New t-shirts for old nutcases

Sometimes I wonder if I’ve heard things right, or if my understanding of what has been said is faulty.

Like when, this morning, a commentator on the radio stated that the cause of the world banking crisis was that people borrowed more money than they could repay.  I drew in my breath sharply and waited for the other participants in the programme to disagree or, at least, to seek clarification.  Not a word was spoken.

Now, it may just be me but I think that this statement completely reverses what happened.  If a person borrows money and fails to repay it, the goods or securities against which the loan was made are forfeit.

I feel deeply for the borrower in such a situation.  His pain is real, and human, but it’s his problem.  Sure, he may have borrowed too much, or failed to insure against his inability to pay, but the story needs to end there, when the bailiffs call.
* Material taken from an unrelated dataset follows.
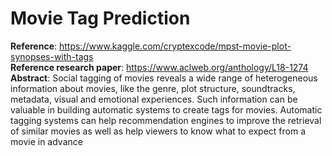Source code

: # Movie Tag Prediction
<b>Reference</b>:  https://www.kaggle.com/cryptexcode/mpst-movie-plot-synopses-with-tags <br/>
<b>Reference research paper</b>: https://www.aclweb.org/anthology/L18-1274 <br/>
<b>Abstract</b>: Social tagging of movies reveals a wide range of heterogeneous information about movies, like the genre, plot structure, soundtracks, metadata, visual and emotional experiences. Such information can be valuable in building automatic systems to create tags for movies. Automatic tagging systems can help recommendation engines to improve the retrieval of similar movies as well as help viewers to know what to expect from a movie in advance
I cannot bring myself to believe however that, should the value of the forfeited goods fail to repay the loan, I should somehow add to the borrower’s pain any personal responsibility for harming the interests of the lender.  It’s the lender’s business to manage his affairs better, up to and including carrying insurance against loss.

If, by some twist of logic that I fail to understand, it is right that blame is parcelled out in this way, with the customer always being at fault, then I can’t help but to conclude that there’s a basic flaw in the system and that those who’ve held all along that capitalism holds the seeds of its own destruction are, finally, justified.

Perhaps, after all, the t-shirt slogans are right.  Property is theft.

But, what do I know?  I’ve always held the belief that a philosophy which can be expressed in a nutshell rightly belongs there.  If it turns out that the inmates are running the asylum then we all of us need a new t-shirt.